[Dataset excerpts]
--
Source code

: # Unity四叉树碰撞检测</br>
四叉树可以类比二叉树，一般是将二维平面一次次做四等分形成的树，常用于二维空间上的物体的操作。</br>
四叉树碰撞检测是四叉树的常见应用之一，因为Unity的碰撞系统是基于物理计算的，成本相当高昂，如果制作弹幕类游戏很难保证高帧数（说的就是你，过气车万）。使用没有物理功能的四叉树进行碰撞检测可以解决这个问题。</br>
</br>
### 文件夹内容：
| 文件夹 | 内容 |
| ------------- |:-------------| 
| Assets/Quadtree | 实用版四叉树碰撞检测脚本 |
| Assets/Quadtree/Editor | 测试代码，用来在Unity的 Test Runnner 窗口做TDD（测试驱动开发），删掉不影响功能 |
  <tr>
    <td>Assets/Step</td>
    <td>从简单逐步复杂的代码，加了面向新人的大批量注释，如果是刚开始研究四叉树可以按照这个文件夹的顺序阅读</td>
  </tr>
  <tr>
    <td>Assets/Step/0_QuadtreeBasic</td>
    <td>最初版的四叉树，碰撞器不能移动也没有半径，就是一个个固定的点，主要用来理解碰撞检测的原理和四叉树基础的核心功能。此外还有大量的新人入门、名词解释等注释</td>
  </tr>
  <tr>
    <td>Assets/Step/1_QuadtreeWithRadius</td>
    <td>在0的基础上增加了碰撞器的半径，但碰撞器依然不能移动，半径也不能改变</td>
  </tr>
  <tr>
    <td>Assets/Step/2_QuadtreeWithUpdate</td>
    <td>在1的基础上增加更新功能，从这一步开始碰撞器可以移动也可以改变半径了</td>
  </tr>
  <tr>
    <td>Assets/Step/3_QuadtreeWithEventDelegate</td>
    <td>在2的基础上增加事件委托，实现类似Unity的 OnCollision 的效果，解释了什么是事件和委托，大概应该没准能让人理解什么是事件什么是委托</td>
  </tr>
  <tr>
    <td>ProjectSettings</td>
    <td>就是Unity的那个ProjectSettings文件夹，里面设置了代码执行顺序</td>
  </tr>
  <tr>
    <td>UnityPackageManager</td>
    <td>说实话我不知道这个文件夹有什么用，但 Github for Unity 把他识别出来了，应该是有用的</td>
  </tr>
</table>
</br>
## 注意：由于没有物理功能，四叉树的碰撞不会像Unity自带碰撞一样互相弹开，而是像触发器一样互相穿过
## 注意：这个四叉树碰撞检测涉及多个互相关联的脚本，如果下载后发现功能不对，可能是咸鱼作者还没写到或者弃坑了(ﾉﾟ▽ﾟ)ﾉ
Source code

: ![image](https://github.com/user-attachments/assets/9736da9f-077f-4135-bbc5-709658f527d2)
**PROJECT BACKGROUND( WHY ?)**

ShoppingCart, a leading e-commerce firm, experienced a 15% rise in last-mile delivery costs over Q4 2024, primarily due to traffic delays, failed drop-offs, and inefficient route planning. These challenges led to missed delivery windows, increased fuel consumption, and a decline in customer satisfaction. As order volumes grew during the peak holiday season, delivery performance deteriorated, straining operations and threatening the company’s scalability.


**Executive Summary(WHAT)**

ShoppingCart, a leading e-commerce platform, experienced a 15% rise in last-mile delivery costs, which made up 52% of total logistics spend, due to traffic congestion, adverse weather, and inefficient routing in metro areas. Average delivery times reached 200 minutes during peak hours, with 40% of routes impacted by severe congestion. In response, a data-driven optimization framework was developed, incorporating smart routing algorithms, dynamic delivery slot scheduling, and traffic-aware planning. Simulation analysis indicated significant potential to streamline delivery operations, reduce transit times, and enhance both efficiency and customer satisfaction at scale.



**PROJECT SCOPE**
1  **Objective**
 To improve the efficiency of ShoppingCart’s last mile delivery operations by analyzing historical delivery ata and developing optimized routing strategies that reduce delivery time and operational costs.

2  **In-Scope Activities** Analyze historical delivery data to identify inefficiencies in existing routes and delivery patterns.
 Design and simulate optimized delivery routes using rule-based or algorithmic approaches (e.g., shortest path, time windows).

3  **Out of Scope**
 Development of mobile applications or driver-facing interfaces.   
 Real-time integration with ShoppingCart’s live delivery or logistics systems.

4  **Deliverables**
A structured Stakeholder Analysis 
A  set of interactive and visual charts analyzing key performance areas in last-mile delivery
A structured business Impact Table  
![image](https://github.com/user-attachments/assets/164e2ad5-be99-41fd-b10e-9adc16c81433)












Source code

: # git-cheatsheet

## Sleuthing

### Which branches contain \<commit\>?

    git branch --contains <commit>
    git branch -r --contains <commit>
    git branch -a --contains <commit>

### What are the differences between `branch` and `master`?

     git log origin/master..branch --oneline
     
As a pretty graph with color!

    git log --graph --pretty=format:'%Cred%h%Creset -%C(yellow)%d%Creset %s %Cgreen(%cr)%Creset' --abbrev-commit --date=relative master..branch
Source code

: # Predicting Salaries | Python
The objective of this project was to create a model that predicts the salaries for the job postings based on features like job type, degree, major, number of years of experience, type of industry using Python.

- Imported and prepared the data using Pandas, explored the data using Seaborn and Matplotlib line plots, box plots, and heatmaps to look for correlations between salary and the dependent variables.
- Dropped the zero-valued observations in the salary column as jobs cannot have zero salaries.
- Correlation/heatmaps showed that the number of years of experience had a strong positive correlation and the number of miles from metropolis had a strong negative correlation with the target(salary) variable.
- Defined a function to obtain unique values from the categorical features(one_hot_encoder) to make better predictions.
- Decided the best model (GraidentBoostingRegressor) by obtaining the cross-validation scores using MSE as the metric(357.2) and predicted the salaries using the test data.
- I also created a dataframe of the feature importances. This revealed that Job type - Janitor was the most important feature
--
• _PROBLEM REQUIREMENTS_:
Reproduce all the entries verbatim, leaving nothing out.

• _EXERCISE ANSWER_:
Source code

: # Unity四叉树碰撞检测</br>
四叉树可以类比二叉树，一般是将二维平面一次次做四等分形成的树，常用于二维空间上的物体的操作。</br>
四叉树碰撞检测是四叉树的常见应用之一，因为Unity的碰撞系统是基于物理计算的，成本相当高昂，如果制作弹幕类游戏很难保证高帧数（说的就是你，过气车万）。使用没有物理功能的四叉树进行碰撞检测可以解决这个问题。</br>
</br>
### 文件夹内容：
| 文件夹 | 内容 |
| ------------- |:-------------| 
| Assets/Quadtree | 实用版四叉树碰撞检测脚本 |
| Assets/Quadtree/Editor | 测试代码，用来在Unity的 Test Runnner 窗口做TDD（测试驱动开发），删掉不影响功能 |
  <tr>
    <td>Assets/Step</td>
    <td>从简单逐步复杂的代码，加了面向新人的大批量注释，如果是刚开始研究四叉树可以按照这个文件夹的顺序阅读</td>
  </tr>
  <tr>
    <td>Assets/Step/0_QuadtreeBasic</td>
    <td>最初版的四叉树，碰撞器不能移动也没有半径，就是一个个固定的点，主要用来理解碰撞检测的原理和四叉树基础的核心功能。此外还有大量的新人入门、名词解释等注释</td>
  </tr>
  <tr>
    <td>Assets/Step/1_QuadtreeWithRadius</td>
    <td>在0的基础上增加了碰撞器的半径，但碰撞器依然不能移动，半径也不能改变</td>
  </tr>
  <tr>
    <td>Assets/Step/2_QuadtreeWithUpdate</td>
    <td>在1的基础上增加更新功能，从这一步开始碰撞器可以移动也可以改变半径了</td>
  </tr>
  <tr>
    <td>Assets/Step/3_QuadtreeWithEventDelegate</td>
    <td>在2的基础上增加事件委托，实现类似Unity的 OnCollision 的效果，解释了什么是事件和委托，大概应该没准能让人理解什么是事件什么是委托</td>
  </tr>
  <tr>
    <td>ProjectSettings</td>
    <td>就是Unity的那个ProjectSettings文件夹，里面设置了代码执行顺序</td>
  </tr>
  <tr>
    <td>UnityPackageManager</td>
    <td>说实话我不知道这个文件夹有什么用，但 Github for Unity 把他识别出来了，应该是有用的</td>
  </tr>
</table>
</br>
## 注意：由于没有物理功能，四叉树的碰撞不会像Unity自带碰撞一样互相弹开，而是像触发器一样互相穿过
## 注意：这个四叉树碰撞检测涉及多个互相关联的脚本，如果下载后发现功能不对，可能是咸鱼作者还没写到或者弃坑了(ﾉﾟ▽ﾟ)ﾉ
Source code

: ![image](https://github.com/user-attachments/assets/9736da9f-077f-4135-bbc5-709658f527d2)
**PROJECT BACKGROUND( WHY ?)**

ShoppingCart, a leading e-commerce firm, experienced a 15% rise in last-mile delivery costs over Q4 2024, primarily due to traffic delays, failed drop-offs, and inefficient route planning. These challenges led to missed delivery windows, increased fuel consumption, and a decline in customer satisfaction. As order volumes grew during the peak holiday season, delivery performance deteriorated, straining operations and threatening the company’s scalability.


**Executive Summary(WHAT)**

ShoppingCart, a leading e-commerce platform, experienced a 15% rise in last-mile delivery costs, which made up 52% of total logistics spend, due to traffic congestion, adverse weather, and inefficient routing in metro areas. Average delivery times reached 200 minutes during peak hours, with 40% of routes impacted by severe congestion. In response, a data-driven optimization framework was developed, incorporating smart routing algorithms, dynamic delivery slot scheduling, and traffic-aware planning. Simulation analysis indicated significant potential to streamline delivery operations, reduce transit times, and enhance both efficiency and customer satisfaction at scale.



**PROJECT SCOPE**
1  **Objective**
 To improve the efficiency of ShoppingCart’s last mile delivery operations by analyzing historical delivery ata and developing optimized routing strategies that reduce delivery time and operational costs.

2  **In-Scope Activities** Analyze historical delivery data to identify inefficiencies in existing routes and delivery patterns.
 Design and simulate optimized delivery routes using rule-based or algorithmic approaches (e.g., shortest path, time windows).

3  **Out of Scope**
 Development of mobile applications or driver-facing interfaces.   
 Real-time integration with ShoppingCart’s live delivery or logistics systems.

4  **Deliverables**
A structured Stakeholder Analysis 
A  set of interactive and visual charts analyzing key performance areas in last-mile delivery
A structured business Impact Table  
![image](https://github.com/user-attachments/assets/164e2ad5-be99-41fd-b10e-9adc16c81433)












Source code

: # git-cheatsheet

## Sleuthing

### Which branches contain \<commit\>?

    git branch --contains <commit>
    git branch -r --contains <commit>
    git branch -a --contains <commit>

### What are the differences between `branch` and `master`?

     git log origin/master..branch --oneline
     
As a pretty graph with color!

    git log --graph --pretty=format:'%Cred%h%Creset -%C(yellow)%d%Creset %s %Cgreen(%cr)%Creset' --abbrev-commit --date=relative master..branch
Source code

: # Predicting Salaries | Python
The objective of this project was to create a model that predicts the salaries for the job postings based on features like job type, degree, major, number of years of experience, type of industry using Python.

- Imported and prepared the data using Pandas, explored the data using Seaborn and Matplotlib line plots, box plots, and heatmaps to look for correlations between salary and the dependent variables.
- Dropped the zero-valued observations in the salary column as jobs cannot have zero salaries.
- Correlation/heatmaps showed that the number of years of experience had a strong positive correlation and the number of miles from metropolis had a strong negative correlation with the target(salary) variable.
- Defined a function to obtain unique values from the categorical features(one_hot_encoder) to make better predictions.
- Decided the best model (GraidentBoostingRegressor) by obtaining the cross-validation scores using MSE as the metric(357.2) and predicted the salaries using the test data.
- I also created a dataframe of the feature importances. This revealed that Job type - Janitor was the most important feature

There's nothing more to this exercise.